Un nosotros que cae troceado bajo la lluvia que lo encierra con su pasado roto, porque como señala en el prólogo Julida Said, "Este es el canto de los ausentes, el canto de la partida y de la separación".

El último de estos cinco fragmentos concluye así:

"Ahora estoy aquí, en el sofá de esta habitación pequeña" (...) Me acerco al espejo. Me peino. Saco del peine dos pelos y los tiro a la basura"

Y ese mismo ahora es el de nuestra lectura, bajo el estallido de luz que serenamente nos socava. Es el ahora que nos mira preguntando a qué nombramos momentos muertos.

"Tiene que haber otro camino/ hacia el bosque/ La cuerda tendida entre mis ojos y los árboles/ está a punto de romperse." Son versos de otro de sus poemarios, en los que el tema de la emigración es una constante. De obligada lectura, el estremecedor poema de largo aliento, "Recuperar a una persona disuelta", donde la serenidad abraza a la elegía.

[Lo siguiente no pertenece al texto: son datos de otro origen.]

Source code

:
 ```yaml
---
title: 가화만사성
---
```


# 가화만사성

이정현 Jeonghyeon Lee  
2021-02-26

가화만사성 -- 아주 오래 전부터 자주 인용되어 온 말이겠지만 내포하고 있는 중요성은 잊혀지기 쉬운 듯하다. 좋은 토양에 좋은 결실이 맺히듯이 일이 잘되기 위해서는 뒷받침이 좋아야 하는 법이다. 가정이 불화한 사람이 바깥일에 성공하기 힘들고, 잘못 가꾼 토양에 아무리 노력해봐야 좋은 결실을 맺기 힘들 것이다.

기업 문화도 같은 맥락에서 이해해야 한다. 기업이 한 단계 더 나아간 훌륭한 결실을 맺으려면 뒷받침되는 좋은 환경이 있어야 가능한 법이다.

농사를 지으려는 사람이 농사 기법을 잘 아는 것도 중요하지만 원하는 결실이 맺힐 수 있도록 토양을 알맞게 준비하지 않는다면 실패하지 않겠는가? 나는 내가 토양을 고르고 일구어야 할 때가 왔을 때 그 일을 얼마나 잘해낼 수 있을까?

Con la poesía de Wadih Saadeh nos damos de cara con la delicadeza de un lenguaje que designa lo perdido y que, sin embargo, resiste entre las sombras que nos miran. Necesitamos esas presencias denunciadoras de la barbarie de nuestro tiempo. Necesitamos esta poesía. De ahí, que no pueda acabar esta reseña sin agradecer la labor y el valor de las pequeñas editoriales para darnos a conocer, por primera vez en castellano, a este inmenso poeta. No se lo pierdan.